Task objective: Could you please return each line of the data that has the word "UPSNet"?

Data entries:
════════════════════
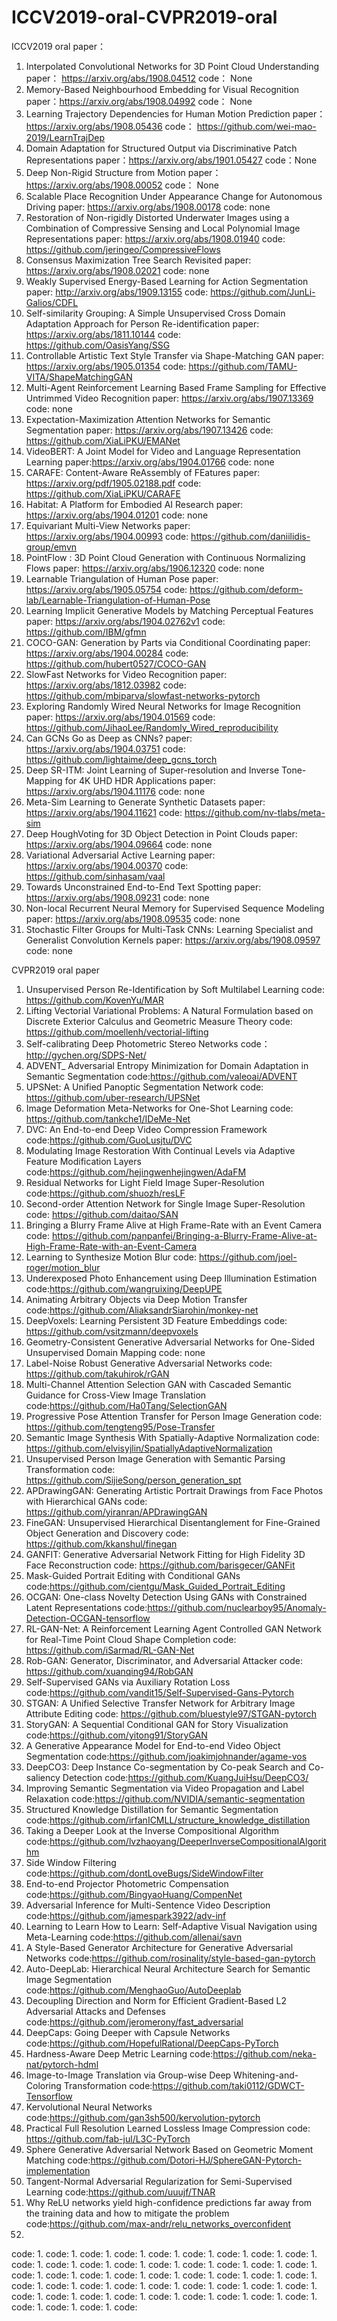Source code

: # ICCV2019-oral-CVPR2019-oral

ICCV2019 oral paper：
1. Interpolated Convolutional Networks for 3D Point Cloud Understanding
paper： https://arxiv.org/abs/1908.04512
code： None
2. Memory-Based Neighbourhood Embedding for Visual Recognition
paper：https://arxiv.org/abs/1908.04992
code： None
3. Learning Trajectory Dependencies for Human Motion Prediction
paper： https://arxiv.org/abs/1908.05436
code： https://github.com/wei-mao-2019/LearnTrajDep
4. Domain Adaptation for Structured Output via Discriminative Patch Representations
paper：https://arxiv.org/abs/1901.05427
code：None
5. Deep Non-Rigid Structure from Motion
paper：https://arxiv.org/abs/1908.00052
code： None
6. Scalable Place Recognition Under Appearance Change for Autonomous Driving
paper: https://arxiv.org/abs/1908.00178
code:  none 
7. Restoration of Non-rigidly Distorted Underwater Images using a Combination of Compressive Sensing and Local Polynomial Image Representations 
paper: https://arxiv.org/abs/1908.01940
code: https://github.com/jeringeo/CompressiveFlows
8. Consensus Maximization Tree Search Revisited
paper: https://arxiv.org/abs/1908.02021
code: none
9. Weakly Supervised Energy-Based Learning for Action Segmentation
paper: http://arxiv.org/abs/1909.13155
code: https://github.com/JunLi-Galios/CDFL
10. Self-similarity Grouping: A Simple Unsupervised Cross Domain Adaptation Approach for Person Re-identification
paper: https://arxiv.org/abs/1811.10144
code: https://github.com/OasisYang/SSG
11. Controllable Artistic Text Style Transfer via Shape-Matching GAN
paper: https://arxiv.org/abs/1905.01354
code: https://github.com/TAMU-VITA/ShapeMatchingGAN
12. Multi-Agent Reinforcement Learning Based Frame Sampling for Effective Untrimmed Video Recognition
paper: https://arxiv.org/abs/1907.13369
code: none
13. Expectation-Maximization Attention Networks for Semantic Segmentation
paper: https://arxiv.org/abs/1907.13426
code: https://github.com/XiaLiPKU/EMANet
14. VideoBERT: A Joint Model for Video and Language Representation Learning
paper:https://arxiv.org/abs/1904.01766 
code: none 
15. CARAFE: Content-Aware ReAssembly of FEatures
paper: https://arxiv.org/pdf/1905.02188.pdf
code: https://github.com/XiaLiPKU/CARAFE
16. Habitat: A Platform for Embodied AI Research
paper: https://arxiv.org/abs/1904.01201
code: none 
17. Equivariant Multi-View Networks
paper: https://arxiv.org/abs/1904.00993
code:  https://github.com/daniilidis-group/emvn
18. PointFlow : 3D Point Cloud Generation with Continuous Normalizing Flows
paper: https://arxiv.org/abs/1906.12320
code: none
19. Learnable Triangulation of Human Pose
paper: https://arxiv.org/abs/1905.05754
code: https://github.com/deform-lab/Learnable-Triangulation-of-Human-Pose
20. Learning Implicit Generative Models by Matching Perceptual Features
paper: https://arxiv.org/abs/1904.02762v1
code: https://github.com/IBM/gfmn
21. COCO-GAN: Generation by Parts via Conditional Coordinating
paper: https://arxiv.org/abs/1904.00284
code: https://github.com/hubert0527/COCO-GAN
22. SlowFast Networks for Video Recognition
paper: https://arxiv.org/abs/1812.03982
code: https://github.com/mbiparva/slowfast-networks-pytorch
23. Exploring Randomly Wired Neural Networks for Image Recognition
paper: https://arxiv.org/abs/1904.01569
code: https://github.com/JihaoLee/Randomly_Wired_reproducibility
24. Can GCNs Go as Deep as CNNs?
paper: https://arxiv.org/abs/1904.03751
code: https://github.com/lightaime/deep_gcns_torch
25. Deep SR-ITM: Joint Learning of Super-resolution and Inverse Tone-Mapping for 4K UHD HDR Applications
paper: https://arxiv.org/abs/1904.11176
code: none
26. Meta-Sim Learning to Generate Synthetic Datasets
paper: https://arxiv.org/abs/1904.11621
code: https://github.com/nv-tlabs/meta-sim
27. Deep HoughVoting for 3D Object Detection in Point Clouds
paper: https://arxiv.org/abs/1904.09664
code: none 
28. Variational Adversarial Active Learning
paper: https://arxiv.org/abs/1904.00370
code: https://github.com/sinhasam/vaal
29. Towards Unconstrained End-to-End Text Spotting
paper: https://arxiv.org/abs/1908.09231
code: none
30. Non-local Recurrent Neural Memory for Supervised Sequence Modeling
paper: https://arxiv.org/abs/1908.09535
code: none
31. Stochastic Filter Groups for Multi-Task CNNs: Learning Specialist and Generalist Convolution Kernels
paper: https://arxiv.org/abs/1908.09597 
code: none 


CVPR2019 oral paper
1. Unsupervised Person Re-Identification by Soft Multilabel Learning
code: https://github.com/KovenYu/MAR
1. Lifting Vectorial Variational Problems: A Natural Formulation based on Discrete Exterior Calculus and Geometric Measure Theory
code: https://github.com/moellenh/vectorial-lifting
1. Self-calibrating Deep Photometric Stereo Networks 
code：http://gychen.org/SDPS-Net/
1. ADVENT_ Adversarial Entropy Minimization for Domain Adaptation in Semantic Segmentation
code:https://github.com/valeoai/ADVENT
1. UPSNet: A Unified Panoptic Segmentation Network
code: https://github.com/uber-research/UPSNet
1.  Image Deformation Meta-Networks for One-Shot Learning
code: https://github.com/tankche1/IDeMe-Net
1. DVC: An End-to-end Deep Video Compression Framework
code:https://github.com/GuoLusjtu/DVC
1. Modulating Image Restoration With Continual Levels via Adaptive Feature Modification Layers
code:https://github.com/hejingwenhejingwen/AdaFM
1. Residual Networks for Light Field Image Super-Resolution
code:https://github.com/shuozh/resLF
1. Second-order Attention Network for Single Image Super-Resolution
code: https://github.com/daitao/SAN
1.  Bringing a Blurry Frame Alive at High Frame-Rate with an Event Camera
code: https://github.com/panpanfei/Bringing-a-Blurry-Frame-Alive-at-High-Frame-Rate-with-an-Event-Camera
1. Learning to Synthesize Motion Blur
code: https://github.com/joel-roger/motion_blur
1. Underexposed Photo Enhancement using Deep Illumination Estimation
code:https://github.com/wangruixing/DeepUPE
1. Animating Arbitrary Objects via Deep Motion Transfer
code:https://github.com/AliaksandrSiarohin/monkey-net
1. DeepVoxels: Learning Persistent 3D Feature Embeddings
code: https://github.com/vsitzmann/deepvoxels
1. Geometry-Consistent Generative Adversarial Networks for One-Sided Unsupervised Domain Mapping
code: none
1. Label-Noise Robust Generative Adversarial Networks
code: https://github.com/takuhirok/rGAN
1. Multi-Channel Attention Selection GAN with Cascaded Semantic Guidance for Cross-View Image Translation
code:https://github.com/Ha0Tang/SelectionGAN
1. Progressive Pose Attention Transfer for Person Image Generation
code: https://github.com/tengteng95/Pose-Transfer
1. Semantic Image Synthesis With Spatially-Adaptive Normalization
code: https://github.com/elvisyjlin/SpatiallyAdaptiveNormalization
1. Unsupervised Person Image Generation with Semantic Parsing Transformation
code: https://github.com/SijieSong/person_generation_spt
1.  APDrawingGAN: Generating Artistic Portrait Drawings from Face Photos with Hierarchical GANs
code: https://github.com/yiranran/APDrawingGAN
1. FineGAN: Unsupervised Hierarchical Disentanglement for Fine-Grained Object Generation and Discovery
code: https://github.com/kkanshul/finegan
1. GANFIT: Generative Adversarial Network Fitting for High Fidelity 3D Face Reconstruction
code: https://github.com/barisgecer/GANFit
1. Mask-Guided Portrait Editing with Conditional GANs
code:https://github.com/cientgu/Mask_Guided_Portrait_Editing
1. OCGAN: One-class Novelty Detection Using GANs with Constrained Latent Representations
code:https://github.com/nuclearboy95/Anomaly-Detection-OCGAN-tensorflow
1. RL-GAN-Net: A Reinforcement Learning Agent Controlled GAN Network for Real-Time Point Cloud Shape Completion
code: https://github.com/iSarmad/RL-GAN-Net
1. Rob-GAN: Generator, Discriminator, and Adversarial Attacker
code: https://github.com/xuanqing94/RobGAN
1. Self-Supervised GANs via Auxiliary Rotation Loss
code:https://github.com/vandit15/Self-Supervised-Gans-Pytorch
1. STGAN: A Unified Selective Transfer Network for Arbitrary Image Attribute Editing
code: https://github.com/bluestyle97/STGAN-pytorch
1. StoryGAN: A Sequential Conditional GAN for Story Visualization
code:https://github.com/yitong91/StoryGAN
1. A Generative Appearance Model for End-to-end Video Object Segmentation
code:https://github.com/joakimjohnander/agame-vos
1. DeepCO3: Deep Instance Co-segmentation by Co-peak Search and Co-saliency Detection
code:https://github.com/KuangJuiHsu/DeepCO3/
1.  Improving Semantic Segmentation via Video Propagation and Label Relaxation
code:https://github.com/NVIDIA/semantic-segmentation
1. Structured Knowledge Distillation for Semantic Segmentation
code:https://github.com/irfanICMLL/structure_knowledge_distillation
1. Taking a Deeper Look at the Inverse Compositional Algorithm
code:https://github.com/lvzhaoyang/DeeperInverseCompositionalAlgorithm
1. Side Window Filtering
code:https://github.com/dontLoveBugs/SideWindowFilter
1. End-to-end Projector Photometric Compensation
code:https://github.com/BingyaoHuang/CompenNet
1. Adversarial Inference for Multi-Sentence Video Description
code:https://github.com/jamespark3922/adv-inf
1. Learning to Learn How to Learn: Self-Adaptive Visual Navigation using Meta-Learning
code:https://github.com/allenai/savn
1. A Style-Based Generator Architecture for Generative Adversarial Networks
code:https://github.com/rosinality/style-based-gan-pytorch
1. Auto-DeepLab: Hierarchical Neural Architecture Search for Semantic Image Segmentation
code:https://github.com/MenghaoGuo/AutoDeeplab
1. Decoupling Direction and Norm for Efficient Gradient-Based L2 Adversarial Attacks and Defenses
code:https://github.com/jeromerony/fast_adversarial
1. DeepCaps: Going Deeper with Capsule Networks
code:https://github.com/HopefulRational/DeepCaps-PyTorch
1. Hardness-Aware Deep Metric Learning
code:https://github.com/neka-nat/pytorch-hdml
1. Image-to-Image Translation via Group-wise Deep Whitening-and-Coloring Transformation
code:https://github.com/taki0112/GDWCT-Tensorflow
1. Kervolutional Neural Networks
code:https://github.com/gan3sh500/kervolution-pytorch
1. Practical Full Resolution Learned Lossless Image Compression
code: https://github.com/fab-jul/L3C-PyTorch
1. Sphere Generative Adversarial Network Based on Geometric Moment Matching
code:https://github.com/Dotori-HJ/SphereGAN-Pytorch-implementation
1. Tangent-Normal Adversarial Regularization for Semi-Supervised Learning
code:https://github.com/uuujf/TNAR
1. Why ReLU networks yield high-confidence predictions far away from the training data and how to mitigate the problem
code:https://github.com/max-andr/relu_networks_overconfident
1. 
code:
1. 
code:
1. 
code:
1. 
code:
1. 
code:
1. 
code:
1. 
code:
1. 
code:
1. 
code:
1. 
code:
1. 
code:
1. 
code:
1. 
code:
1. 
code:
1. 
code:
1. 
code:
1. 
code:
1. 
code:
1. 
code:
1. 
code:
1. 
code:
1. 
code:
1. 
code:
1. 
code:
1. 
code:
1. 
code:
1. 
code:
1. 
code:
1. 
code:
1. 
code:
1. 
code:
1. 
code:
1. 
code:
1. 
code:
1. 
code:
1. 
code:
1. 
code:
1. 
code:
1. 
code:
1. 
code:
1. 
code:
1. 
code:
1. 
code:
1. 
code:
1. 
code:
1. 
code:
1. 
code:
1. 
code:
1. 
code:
════════════════════
Answer area:
1. UPSNet: A Unified Panoptic Segmentation Network
code: https://github.com/uber-research/UPSNet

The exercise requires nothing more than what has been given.